*What you should do:* Nothing but the pictures should go missing; return all the entries below exactly.

Segment Start: Available data

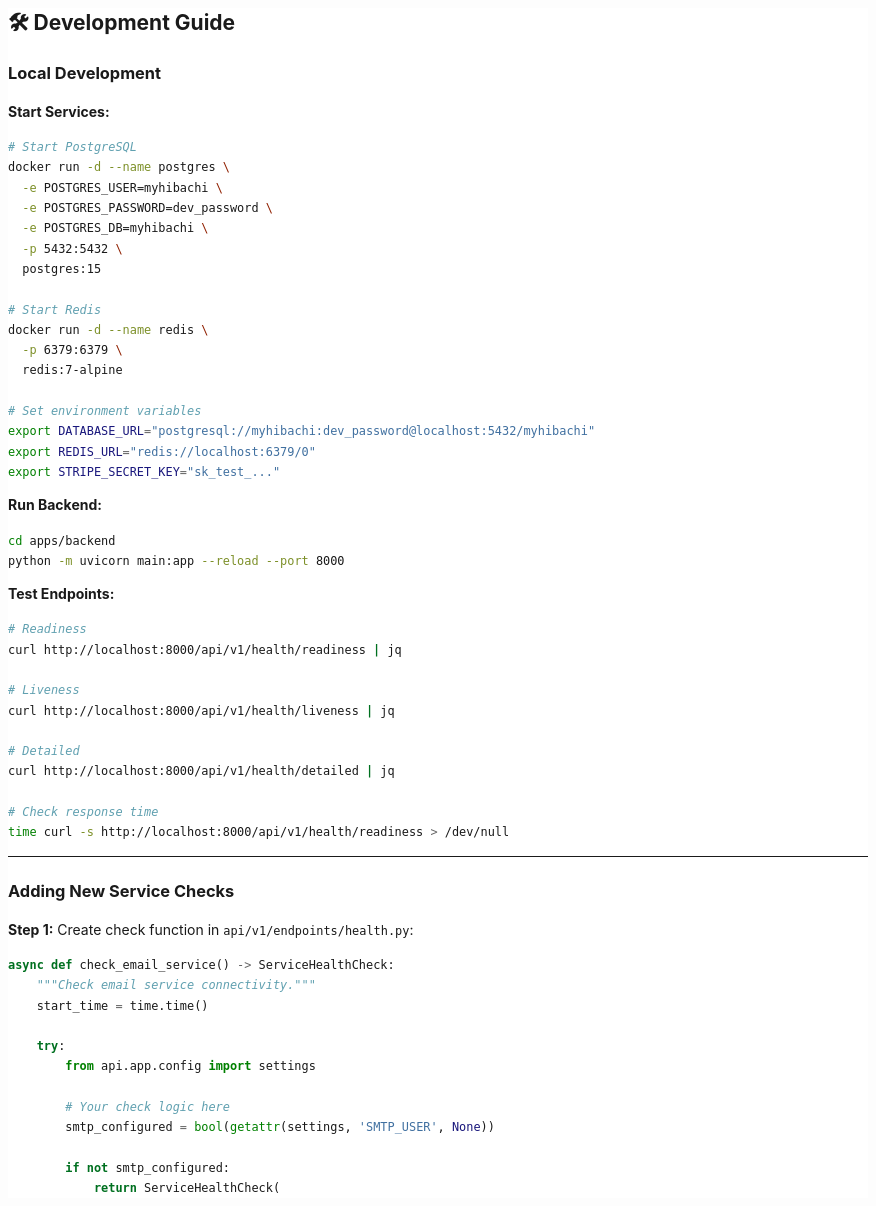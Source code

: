 
## 🛠️ Development Guide

### Local Development

**Start Services:**
```bash
# Start PostgreSQL
docker run -d --name postgres \
  -e POSTGRES_USER=myhibachi \
  -e POSTGRES_PASSWORD=dev_password \
  -e POSTGRES_DB=myhibachi \
  -p 5432:5432 \
  postgres:15

# Start Redis
docker run -d --name redis \
  -p 6379:6379 \
  redis:7-alpine

# Set environment variables
export DATABASE_URL="postgresql://myhibachi:dev_password@localhost:5432/myhibachi"
export REDIS_URL="redis://localhost:6379/0"
export STRIPE_SECRET_KEY="sk_test_..."
```

**Run Backend:**
```bash
cd apps/backend
python -m uvicorn main:app --reload --port 8000
```

**Test Endpoints:**
```bash
# Readiness
curl http://localhost:8000/api/v1/health/readiness | jq

# Liveness
curl http://localhost:8000/api/v1/health/liveness | jq

# Detailed
curl http://localhost:8000/api/v1/health/detailed | jq

# Check response time
time curl -s http://localhost:8000/api/v1/health/readiness > /dev/null
```

---

### Adding New Service Checks

**Step 1:** Create check function in `api/v1/endpoints/health.py`:

```python
async def check_email_service() -> ServiceHealthCheck:
    """Check email service connectivity."""
    start_time = time.time()
    
    try:
        from api.app.config import settings
        
        # Your check logic here
        smtp_configured = bool(getattr(settings, 'SMTP_USER', None))
        
        if not smtp_configured:
            return ServiceHealthCheck(
```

Segment End: Available data

*Expected output:*
Source code

: 
## 🛠️ Development Guide

### Local Development

**Start Services:**
```bash
# Start PostgreSQL
docker run -d --name postgres \
  -e POSTGRES_USER=myhibachi \
  -e POSTGRES_PASSWORD=dev_password \
  -e POSTGRES_DB=myhibachi \
  -p 5432:5432 \
  postgres:15

# Start Redis
docker run -d --name redis \
  -p 6379:6379 \
  redis:7-alpine

# Set environment variables
export DATABASE_URL="postgresql://myhibachi:dev_password@localhost:5432/myhibachi"
export REDIS_URL="redis://localhost:6379/0"
export STRIPE_SECRET_KEY="sk_test_..."
```

**Run Backend:**
```bash
cd apps/backend
python -m uvicorn main:app --reload --port 8000
```

**Test Endpoints:**
```bash
# Readiness
curl http://localhost:8000/api/v1/health/readiness | jq

# Liveness
curl http://localhost:8000/api/v1/health/liveness | jq

# Detailed
curl http://localhost:8000/api/v1/health/detailed | jq

# Check response time
time curl -s http://localhost:8000/api/v1/health/readiness > /dev/null
```

---

### Adding New Service Checks

**Step 1:** Create check function in `api/v1/endpoints/health.py`:

```python
async def check_email_service() -> ServiceHealthCheck:
    """Check email service connectivity."""
    start_time = time.time()
    
    try:
        from api.app.config import settings
        
        # Your check logic here
        smtp_configured = bool(getattr(settings, 'SMTP_USER', None))
        
        if not smtp_configured:
            return ServiceHealthCheck(
```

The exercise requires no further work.